▼▼▼

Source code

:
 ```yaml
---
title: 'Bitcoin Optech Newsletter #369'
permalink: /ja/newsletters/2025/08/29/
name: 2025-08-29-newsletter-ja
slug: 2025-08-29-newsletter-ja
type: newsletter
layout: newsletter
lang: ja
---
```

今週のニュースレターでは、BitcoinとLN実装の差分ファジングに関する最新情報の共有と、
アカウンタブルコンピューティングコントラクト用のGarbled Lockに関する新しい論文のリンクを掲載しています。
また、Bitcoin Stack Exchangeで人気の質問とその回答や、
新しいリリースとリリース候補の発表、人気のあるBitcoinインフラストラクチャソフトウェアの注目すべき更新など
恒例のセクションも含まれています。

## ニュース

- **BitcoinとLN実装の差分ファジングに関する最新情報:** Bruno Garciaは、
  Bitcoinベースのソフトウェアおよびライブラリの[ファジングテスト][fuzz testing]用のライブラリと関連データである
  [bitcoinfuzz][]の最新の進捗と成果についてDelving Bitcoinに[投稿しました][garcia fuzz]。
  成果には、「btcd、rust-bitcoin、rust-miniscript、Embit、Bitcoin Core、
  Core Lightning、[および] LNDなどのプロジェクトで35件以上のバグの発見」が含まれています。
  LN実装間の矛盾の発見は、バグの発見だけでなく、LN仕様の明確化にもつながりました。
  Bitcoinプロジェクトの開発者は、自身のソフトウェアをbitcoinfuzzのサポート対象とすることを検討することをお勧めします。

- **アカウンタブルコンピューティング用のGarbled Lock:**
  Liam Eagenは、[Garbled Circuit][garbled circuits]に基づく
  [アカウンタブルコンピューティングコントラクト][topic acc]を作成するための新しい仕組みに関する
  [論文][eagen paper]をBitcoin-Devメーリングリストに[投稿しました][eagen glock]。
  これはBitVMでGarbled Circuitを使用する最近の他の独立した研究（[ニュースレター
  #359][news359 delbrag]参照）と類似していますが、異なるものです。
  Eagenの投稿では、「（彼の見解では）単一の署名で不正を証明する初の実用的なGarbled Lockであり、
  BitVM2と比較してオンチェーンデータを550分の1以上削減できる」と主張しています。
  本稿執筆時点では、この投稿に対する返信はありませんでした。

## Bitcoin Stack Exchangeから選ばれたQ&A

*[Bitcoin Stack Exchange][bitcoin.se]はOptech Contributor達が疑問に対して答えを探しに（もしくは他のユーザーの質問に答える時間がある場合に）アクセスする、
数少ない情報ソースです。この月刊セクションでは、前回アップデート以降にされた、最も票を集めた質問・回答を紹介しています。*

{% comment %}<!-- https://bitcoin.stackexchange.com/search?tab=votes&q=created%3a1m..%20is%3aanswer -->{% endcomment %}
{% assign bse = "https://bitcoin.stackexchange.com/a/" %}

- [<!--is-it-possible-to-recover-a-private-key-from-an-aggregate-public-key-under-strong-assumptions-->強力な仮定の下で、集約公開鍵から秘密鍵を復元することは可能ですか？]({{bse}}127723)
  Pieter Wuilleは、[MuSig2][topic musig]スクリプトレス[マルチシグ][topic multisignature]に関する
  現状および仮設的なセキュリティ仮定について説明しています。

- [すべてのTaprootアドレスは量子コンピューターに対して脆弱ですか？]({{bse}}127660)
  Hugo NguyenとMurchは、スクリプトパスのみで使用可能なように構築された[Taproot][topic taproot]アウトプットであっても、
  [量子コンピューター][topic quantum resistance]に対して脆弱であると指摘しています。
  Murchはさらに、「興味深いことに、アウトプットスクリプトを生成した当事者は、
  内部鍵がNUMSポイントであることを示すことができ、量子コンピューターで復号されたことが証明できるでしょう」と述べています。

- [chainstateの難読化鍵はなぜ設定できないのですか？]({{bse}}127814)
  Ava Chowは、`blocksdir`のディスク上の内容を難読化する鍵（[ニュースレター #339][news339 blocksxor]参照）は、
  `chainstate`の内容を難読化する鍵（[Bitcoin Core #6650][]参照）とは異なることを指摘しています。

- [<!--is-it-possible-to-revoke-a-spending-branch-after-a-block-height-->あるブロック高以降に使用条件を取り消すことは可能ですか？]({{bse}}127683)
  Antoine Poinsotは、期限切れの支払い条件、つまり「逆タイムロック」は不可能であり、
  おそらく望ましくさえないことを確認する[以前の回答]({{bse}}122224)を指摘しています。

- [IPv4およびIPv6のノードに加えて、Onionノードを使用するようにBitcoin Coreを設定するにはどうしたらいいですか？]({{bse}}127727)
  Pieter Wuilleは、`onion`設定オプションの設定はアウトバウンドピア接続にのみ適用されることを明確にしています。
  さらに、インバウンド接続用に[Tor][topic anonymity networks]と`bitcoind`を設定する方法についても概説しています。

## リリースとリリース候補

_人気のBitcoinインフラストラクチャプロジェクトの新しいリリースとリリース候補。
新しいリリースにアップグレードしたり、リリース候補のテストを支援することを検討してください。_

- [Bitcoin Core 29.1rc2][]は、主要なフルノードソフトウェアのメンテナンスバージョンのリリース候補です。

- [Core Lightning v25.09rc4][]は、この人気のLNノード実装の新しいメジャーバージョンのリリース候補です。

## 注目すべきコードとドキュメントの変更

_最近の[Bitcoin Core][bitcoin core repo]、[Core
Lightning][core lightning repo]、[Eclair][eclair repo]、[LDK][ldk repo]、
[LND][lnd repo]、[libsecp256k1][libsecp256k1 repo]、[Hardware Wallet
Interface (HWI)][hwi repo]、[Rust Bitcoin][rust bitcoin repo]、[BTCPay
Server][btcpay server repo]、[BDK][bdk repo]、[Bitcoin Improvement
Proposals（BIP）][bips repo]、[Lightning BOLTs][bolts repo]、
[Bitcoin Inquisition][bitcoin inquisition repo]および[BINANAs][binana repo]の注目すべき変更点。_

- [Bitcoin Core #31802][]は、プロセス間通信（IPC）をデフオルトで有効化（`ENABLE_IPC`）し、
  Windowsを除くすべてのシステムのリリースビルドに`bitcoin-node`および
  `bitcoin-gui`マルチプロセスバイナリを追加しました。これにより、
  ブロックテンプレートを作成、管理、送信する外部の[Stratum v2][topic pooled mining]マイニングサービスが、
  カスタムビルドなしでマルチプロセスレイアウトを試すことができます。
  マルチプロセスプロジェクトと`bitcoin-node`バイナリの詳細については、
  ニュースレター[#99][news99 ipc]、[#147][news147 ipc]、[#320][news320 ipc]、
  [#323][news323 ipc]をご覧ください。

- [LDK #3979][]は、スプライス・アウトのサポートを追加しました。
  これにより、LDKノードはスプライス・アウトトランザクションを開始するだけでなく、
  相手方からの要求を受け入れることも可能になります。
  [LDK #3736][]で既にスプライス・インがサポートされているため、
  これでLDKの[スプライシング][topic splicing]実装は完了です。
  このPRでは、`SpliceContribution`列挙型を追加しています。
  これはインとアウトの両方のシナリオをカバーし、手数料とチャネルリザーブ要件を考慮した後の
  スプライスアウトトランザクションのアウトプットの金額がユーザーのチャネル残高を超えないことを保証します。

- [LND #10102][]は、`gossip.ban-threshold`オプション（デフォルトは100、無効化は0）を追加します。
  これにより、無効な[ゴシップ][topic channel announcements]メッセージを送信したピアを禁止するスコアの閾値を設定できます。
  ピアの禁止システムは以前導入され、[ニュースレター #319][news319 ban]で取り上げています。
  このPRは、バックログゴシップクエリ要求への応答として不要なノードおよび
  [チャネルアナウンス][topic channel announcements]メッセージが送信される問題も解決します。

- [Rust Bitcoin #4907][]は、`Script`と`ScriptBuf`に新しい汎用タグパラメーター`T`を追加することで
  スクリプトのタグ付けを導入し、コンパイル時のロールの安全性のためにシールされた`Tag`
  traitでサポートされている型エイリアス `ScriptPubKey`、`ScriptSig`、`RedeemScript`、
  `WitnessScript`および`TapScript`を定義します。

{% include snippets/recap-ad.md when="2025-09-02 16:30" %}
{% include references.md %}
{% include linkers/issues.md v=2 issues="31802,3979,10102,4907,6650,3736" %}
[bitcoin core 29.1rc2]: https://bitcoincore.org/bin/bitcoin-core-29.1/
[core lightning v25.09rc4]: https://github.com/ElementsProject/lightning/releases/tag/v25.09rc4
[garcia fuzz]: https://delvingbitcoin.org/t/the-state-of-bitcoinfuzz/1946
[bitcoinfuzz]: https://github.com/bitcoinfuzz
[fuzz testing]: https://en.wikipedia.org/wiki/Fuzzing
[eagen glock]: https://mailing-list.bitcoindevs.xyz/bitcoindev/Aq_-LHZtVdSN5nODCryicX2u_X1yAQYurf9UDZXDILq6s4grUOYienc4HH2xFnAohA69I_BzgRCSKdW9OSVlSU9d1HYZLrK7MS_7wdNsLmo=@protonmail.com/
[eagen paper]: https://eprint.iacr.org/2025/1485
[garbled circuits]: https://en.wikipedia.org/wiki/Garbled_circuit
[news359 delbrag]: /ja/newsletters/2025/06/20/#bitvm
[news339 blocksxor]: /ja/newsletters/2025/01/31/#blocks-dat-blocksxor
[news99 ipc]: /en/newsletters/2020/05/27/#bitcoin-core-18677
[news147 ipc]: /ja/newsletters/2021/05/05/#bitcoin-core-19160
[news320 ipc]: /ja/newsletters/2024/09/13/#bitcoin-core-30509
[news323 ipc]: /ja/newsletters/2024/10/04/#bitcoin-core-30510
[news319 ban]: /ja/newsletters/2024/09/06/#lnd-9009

▲▲▲

Exercise directions: Show, from the listing above, every line holding the word "glock".

Written answer:
  [論文][eagen paper]をBitcoin-Devメーリングリストに[投稿しました][eagen glock]。
[eagen glock]: https://mailing-list.bitcoindevs.xyz/bitcoindev/Aq_-LHZtVdSN5nODCryicX2u_X1yAQYurf9UDZXDILq6s4grUOYienc4HH2xFnAohA69I_BzgRCSKdW9OSVlSU9d1HYZLrK7MS_7wdNsLmo=@protonmail.com/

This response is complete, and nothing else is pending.